June 12, 1992 - Friday
Nanny and Joe called in the late afternoon. They were both so nice, and totally supportive of my being here. They think a lot of me for coming, but I’m not sure how altruistic my motives are. I need to do this for me. Most actions are not done selflessly — even when we do selfless things, don’t we do them because we feel good, knowing that we’re being thoughtful?
I must say, we’re being very companionable, Pat and I. I wonder if Pat is trying to maintain an illusion that we’re still married, and it’s normal for me to be here. In some ways, it is normal for me to be here — that’s what’s so weird.
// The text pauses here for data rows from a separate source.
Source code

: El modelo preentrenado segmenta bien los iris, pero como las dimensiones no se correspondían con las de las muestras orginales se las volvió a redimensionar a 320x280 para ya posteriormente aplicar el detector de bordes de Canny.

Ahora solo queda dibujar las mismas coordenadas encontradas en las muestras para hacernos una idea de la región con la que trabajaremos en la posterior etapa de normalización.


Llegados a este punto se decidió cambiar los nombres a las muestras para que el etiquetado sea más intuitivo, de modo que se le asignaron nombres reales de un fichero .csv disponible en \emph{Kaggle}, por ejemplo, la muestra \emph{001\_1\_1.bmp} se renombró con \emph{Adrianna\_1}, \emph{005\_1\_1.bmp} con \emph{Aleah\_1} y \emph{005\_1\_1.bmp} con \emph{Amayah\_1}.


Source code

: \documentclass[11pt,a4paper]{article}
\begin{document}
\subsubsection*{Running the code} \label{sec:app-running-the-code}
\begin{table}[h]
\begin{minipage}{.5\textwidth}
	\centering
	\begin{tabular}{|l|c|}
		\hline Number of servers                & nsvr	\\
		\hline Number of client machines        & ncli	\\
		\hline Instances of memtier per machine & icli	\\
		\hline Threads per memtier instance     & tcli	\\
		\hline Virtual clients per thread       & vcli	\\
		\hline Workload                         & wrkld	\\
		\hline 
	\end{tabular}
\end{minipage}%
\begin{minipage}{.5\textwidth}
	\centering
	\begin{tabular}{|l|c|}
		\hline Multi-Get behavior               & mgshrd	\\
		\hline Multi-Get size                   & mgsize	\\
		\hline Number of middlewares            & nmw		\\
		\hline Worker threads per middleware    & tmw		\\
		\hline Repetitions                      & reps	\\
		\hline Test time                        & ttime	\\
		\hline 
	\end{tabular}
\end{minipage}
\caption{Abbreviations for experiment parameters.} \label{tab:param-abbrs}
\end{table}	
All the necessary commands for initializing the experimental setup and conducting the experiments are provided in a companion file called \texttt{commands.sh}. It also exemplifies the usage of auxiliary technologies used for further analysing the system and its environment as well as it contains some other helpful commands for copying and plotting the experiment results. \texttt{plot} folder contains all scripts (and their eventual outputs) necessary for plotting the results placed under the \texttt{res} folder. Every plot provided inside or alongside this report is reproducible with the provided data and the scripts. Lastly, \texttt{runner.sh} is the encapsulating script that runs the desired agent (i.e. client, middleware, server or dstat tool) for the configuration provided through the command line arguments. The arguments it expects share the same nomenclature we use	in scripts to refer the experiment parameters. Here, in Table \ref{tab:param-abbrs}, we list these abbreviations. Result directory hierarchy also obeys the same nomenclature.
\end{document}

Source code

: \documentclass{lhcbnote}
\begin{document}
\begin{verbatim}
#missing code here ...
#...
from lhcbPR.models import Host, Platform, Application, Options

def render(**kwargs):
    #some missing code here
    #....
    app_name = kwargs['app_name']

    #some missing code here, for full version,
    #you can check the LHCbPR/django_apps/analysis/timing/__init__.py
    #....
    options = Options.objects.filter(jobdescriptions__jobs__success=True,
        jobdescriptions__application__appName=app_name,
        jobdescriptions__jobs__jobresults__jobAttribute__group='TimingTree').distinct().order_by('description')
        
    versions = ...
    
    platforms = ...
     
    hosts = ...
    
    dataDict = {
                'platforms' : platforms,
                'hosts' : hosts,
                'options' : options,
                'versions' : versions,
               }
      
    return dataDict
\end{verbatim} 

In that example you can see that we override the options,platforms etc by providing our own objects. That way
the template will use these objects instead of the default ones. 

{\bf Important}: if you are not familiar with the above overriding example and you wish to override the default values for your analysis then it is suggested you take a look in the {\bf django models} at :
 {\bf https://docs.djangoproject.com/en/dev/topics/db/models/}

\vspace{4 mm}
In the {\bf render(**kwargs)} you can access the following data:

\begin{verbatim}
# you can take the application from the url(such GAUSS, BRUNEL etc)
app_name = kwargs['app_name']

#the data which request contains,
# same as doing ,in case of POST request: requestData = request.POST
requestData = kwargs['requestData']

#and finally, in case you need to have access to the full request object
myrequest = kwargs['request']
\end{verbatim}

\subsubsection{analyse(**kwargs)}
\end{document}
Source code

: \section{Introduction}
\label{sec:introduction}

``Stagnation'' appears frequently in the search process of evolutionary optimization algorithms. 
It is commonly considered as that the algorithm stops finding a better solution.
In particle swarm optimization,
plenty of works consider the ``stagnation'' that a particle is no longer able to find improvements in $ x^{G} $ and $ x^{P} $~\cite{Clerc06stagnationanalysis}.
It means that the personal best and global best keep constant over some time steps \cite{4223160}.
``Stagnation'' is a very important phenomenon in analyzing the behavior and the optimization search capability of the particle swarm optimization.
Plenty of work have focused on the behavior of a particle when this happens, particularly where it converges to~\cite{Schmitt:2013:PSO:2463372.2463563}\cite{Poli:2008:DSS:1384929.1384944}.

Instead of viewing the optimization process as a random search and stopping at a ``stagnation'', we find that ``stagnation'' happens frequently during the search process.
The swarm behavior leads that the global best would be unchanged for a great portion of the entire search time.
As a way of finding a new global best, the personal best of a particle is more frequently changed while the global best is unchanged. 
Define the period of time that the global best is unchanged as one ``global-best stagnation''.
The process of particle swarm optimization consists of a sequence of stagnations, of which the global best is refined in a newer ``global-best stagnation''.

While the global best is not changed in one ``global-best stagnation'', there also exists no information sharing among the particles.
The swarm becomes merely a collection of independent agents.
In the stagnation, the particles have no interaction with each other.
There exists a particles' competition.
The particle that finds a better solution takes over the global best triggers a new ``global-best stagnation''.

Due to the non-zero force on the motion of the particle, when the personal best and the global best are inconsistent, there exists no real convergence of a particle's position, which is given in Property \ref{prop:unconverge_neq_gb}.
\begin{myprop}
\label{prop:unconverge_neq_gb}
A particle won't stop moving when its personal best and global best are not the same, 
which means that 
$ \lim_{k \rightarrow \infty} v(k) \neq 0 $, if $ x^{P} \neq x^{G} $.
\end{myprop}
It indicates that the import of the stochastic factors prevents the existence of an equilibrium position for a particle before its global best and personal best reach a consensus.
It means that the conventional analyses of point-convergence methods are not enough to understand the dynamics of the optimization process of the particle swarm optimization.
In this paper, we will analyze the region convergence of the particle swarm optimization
Little things, little things.
Like: Pat and I took a walk all around the yard to try to find Cooter’s collar, which she lost recently.
I was amazed when Pat’s eagle eyes spotted it. It was broken, but I picked it up and looked at the metal tag — and saw my name. As if we both live here and are jointly responsible for Cooter’s care.
Which, incidentally, I feel is one of the reasons I came here. My heart goes out to Cooter, who is mostly ignored. Pat only yells at her. She keeps trying to jump on his bed and he yells sharply, NO! GET DOWN, GET OUT OF HERE! so she runs out of the room. It’s not that Pat’s mean but he’s in so much pain he just can’t deal with her jumping around him.
Cooter has been gravitating towards me. She slept with me on the floor for a long time. She woke me up. Suddenly I sensed this thing looking at me. I was disoriented and frightened — couldn’t get my bearings in this room — which way was I facing? Cooter nestled into my arms and purred. I whispered in her ear, “Yes, yes, yes, Cooter, yes, yes, yes” since all she ever hears is “NO!”
Pat is perceptive about her. He realizes she must sense his dying. He said, “They know it. They can sense it.”
Sunday, June 14, 1992
Pat said a couple times yesterday that his back felt better. He seemed to have a better night last night.
And I’ve brought him and Cooter back together! At least for now. He invited her up on the bed and then she slept there all night. She lays right on his legs — it’s so cute. She watches TV with him. She hasn’t budged. I think she misses him so much. We’re going to buy her a toy before I go.